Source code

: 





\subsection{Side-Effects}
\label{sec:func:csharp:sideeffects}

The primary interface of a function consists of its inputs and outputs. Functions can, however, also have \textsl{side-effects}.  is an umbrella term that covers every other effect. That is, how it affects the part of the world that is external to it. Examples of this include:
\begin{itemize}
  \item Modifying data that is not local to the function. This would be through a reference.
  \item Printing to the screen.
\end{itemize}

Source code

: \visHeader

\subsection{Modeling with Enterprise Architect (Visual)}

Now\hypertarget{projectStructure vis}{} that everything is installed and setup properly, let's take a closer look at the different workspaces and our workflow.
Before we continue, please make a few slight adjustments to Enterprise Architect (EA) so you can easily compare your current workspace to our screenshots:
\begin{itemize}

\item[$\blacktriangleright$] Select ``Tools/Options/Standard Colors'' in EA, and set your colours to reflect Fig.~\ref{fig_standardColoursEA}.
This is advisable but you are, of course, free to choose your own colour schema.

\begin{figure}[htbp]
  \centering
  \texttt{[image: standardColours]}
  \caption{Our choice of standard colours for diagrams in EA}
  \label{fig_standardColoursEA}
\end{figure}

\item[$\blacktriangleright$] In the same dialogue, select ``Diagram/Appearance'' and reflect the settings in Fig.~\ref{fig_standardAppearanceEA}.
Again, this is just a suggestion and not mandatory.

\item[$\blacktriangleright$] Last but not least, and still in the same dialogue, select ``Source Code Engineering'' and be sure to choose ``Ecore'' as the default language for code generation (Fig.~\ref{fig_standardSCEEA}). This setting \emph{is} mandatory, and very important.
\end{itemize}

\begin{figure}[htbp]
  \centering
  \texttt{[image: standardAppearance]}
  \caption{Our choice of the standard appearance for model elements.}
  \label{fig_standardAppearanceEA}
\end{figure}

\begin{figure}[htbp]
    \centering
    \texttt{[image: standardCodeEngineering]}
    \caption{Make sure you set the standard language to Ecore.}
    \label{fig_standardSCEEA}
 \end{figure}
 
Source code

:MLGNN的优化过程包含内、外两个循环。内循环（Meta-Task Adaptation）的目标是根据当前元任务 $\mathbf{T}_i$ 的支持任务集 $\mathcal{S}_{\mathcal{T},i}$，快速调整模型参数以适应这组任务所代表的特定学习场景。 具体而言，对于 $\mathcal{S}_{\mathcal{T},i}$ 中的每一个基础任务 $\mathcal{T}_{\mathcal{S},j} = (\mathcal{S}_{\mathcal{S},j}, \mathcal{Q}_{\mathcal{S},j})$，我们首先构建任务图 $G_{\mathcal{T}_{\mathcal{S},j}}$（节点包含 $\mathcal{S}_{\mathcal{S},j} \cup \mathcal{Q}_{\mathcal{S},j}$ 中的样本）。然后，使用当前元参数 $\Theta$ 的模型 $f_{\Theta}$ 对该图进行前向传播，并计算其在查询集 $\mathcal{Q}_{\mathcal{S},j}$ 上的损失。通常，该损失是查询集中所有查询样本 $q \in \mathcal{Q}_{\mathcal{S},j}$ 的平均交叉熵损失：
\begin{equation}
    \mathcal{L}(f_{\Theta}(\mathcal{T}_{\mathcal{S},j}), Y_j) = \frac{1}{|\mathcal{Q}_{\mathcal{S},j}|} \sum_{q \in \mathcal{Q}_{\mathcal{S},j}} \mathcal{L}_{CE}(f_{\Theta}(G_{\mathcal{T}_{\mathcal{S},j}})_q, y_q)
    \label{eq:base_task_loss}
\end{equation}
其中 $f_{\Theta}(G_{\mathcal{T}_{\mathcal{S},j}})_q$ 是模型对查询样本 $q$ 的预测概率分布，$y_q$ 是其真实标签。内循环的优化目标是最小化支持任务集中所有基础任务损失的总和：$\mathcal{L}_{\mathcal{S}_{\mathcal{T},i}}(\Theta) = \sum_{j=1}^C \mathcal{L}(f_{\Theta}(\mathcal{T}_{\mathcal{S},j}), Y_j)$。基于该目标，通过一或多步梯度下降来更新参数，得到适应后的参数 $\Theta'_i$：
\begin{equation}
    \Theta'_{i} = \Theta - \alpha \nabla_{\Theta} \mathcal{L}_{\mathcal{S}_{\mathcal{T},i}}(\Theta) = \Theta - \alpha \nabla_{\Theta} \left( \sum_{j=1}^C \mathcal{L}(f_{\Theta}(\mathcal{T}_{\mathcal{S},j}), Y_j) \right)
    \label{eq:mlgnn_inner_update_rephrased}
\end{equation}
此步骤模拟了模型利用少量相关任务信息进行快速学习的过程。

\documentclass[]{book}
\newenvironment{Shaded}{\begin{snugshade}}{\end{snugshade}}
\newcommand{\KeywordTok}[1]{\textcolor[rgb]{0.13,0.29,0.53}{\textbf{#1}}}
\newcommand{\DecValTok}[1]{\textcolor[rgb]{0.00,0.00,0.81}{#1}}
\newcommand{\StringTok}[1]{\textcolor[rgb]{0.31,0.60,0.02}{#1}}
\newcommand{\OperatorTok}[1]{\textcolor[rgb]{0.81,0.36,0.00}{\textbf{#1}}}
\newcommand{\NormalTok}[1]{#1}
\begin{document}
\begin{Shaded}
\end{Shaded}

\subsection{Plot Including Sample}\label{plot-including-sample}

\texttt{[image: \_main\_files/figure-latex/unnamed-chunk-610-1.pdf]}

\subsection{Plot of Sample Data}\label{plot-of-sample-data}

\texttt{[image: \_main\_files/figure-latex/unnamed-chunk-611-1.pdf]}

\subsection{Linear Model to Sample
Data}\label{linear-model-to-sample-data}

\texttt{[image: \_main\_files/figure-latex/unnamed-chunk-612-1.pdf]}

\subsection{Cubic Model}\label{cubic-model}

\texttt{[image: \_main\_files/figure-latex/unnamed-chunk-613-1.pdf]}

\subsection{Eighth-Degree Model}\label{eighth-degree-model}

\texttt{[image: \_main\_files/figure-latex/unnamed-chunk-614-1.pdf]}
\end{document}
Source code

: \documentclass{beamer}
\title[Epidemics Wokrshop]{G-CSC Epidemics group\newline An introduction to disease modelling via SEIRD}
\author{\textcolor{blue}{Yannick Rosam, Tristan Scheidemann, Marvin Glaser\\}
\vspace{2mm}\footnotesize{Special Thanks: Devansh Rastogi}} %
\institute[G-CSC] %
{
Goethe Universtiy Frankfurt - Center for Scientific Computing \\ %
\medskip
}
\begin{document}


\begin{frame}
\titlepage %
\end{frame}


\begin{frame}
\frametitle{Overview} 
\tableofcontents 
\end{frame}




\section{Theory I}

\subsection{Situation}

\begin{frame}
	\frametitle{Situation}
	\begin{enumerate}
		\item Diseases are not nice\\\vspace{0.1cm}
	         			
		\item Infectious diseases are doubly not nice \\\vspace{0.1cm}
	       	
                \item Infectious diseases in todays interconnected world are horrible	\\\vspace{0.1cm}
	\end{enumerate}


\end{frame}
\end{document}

▶ Aim of the task: Scan the entries above, and wherever a line holds the string "nice", copy it.

▶ Response:
		\item Diseases are not nice\\\vspace{0.1cm}
		\item Infectious diseases are doubly not nice \\\vspace{0.1cm}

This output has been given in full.